EXERCISE INSTRUCTIONS:
Everything before the line containing "For adjacent group" stays out; print that line and all lines below it through the last, exactly.
BEGIN
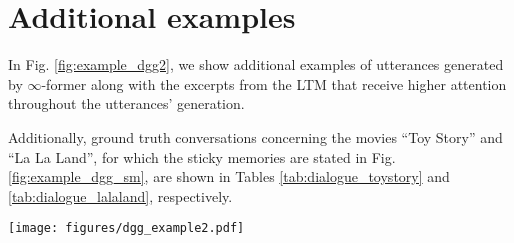 \documentclass[11pt]{article}
\begin{document}
\section{Additional examples}
\label{sec:examples}
In Fig. \ref{fig:example_dgg2}, we show additional examples of utterances generated by \mbox{$\infty$-former} along with the excerpts from the LTM that receive higher attention throughout the utterances' generation.

Additionally, ground truth conversations concerning the movies ``Toy Story'' and ``La La Land'', for which the sticky memories are stated in Fig. \ref{fig:example_dgg_sm}, are shown in Tables \ref{tab:dialogue_toystory} and \ref{tab:dialogue_lalaland}, respectively.

\begin{figure*}[t]
  \centering
    \texttt{[image: figures/dgg\_example2.pdf]}
  \caption{Examples of answers generated by \mbox{$\infty$-former} on a dialogue about the movie ``The Social Network''. The excerpts from the LTM that are more attended to throughout their generation are highlighted on each color correspondingly.}
  \label{fig:example_dgg2}
\end{figure*}
\end{document}
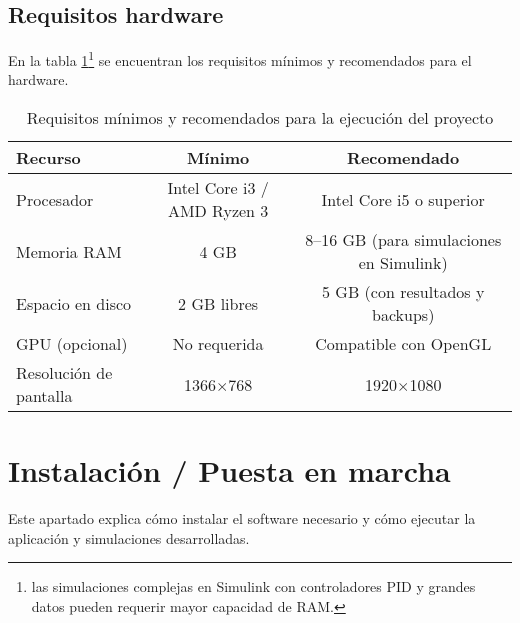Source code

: \subsection{Requisitos hardware}
En la tabla \ref{tab:requisitos}\footnote{las simulaciones complejas en Simulink con controladores PID y grandes datos pueden requerir mayor capacidad de RAM.} se encuentran los requisitos mínimos y recomendados para el hardware.
\begin{table}[H]
\small
\centering
\caption{Requisitos mínimos y recomendados para la ejecución del proyecto}
\label{tab:requisitos}
\begin{tabular}{|l|c|c|}
\hline
\textbf{Recurso}         & \textbf{Mínimo}                      & \textbf{Recomendado}                    \\
\hline
Procesador               & Intel Core i3 / AMD Ryzen 3          & Intel Core i5 o superior                \\
\hline
Memoria RAM              & 4 GB                                 & 8--16 GB (para simulaciones en Simulink) \\
\hline
Espacio en disco         & 2 GB libres                          & 5 GB (con resultados y backups)         \\
\hline
GPU (opcional)           & No requerida                         & Compatible con OpenGL                   \\
\hline
Resolución de pantalla   & 1366$\times$768                      & 1920$\times$1080                        \\
\hline
\end{tabular}
\end{table}


\section{Instalación / Puesta en marcha}
Este apartado explica cómo instalar el software necesario y cómo ejecutar la aplicación y simulaciones desarrolladas.


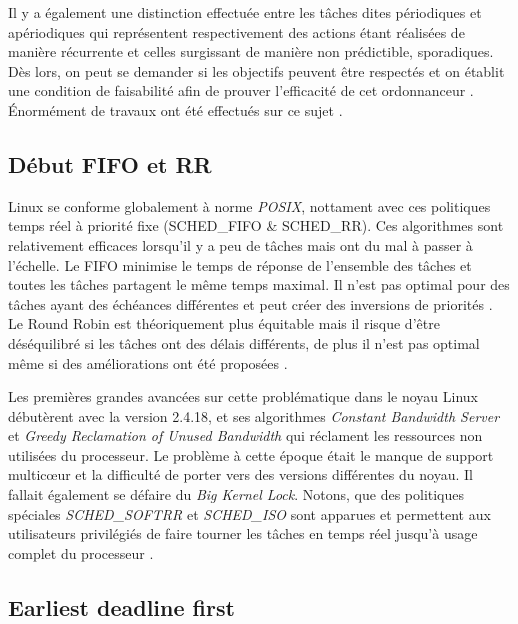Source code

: \documentclass[letterpaper]{article}
\begin{document}
Il y a également une distinction effectuée entre les tâches dites périodiques et apériodiques qui représentent respectivement des actions étant réalisées de manière récurrente et celles surgissant de manière non prédictible, sporadiques. Dès lors, on peut se demander si les objectifs peuvent être respectés et on établit une condition de faisabilité afin de prouver l'efficacité de cet ordonnanceur \citep{128746}. Énormément de travaux ont été effectués sur ce sujet \citep{Sha:2004:RTS:1028913.1028959}.

\subsection{Début FIFO et RR}

Linux se conforme globalement à norme \textit{POSIX}, nottament avec ces politiques temps réel à priorité fixe (SCHED\_FIFO \& SCHED\_RR). Ces algorithmes sont relativement efficaces lorsqu'il y a peu de tâches mais ont du mal à passer à l'échelle. Le FIFO minimise le temps de réponse de l'ensemble des tâches et toutes les tâches partagent le même temps maximal. Il n'est pas optimal pour des tâches ayant des échéances différentes et peut créer des inversions de priorités \citep{Klein:1993:PHR:174003}. Le Round Robin est théoriquement plus équitable mais il risque d'être déséquilibré si les tâches ont des délais différents, de plus il n'est pas optimal même si des améliorations ont été proposées \citep{Shreedhar:1995:EFQ:217391.217453}.

Les premières grandes avancées sur cette problématique dans le noyau Linux débutèrent avec la version 2.4.18, et ses algorithmes \textit{Constant Bandwidth Server} \citep{Abeni:1998:IMA:827270.829047} et \textit{Greedy Reclamation of Unused Bandwidth} \citep{Lipari:2000:GRU:1947412.1947445} qui réclament les ressources non utilisées du processeur. Le problème à cette époque était le manque de support multicœur et la difficulté de porter vers des versions différentes du noyau. Il fallait également se défaire du \textit{Big Kernel Lock}. Notons, que des politiques spéciales \textit{SCHED\_SOFTRR} et \textit{SCHED\_ISO} sont apparues et permettent aux utilisateurs privilégiés de faire tourner les tâches en temps réel jusqu'à usage complet du processeur \citep{scordino2006linux}.

\subsection{Earliest deadline first}
\end{document}
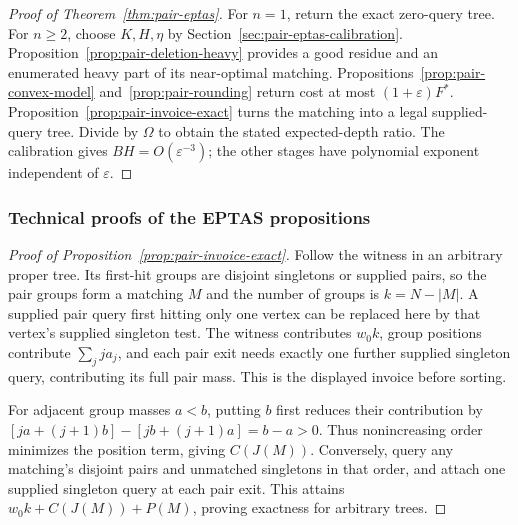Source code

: 

\begin{proof}[Proof of Theorem~\ref{thm:pair-eptas}]
For $n=1$, return the exact zero-query tree. For $n\ge2$, choose
$K,H,\eta$ by Section~\ref{sec:pair-eptas-calibration}.
Proposition~\ref{prop:pair-deletion-heavy} provides a good residue and
an enumerated heavy part of its near-optimal matching.
Propositions~\ref{prop:pair-convex-model} and~\ref{prop:pair-rounding}
return cost at most $(1+\varepsilon)F^*$.
Proposition~\ref{prop:pair-invoice-exact} turns the matching into a
legal supplied-query tree. Divide by $\Omega$ to obtain the stated
expected-depth ratio. The calibration gives $BH=O(\varepsilon^{-3})$;
the other stages have polynomial exponent independent of $\varepsilon$.
\end{proof}

\subsubsection{Technical proofs of the EPTAS propositions}

\begin{proof}[Proof of Proposition~\ref{prop:pair-invoice-exact}]
Follow the witness in an arbitrary proper tree. Its first-hit groups
are disjoint singletons or supplied pairs, so the pair groups form
a matching $M$ and the number of groups is $k=N-|M|$. A supplied pair
query first hitting only one vertex can be replaced here
by that vertex's supplied singleton test. The witness contributes
$w_0k$, group positions contribute $\sum_j j a_j$, and each pair
exit needs exactly one further supplied singleton query, contributing
its full pair mass. This is the displayed invoice before sorting.

For adjacent group masses $a<b$, putting $b$ first reduces their
contribution by
$[ja+(j+1)b]-[jb+(j+1)a]=b-a>0$. Thus nonincreasing order minimizes
the position term, giving $C(J(M))$. Conversely, query any matching's
disjoint pairs and unmatched singletons in that order, and attach
one supplied singleton query at each pair exit. This attains
$w_0k+C(J(M))+P(M)$, proving exactness for arbitrary trees.

\end{proof}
END
OUTPUT FOR THIS TASK:
For adjacent group masses $a<b$, putting $b$ first reduces their
contribution by
$[ja+(j+1)b]-[jb+(j+1)a]=b-a>0$. Thus nonincreasing order minimizes
the position term, giving $C(J(M))$. Conversely, query any matching's
disjoint pairs and unmatched singletons in that order, and attach
one supplied singleton query at each pair exit. This attains
$w_0k+C(J(M))+P(M)$, proving exactness for arbitrary trees.

\end{proof}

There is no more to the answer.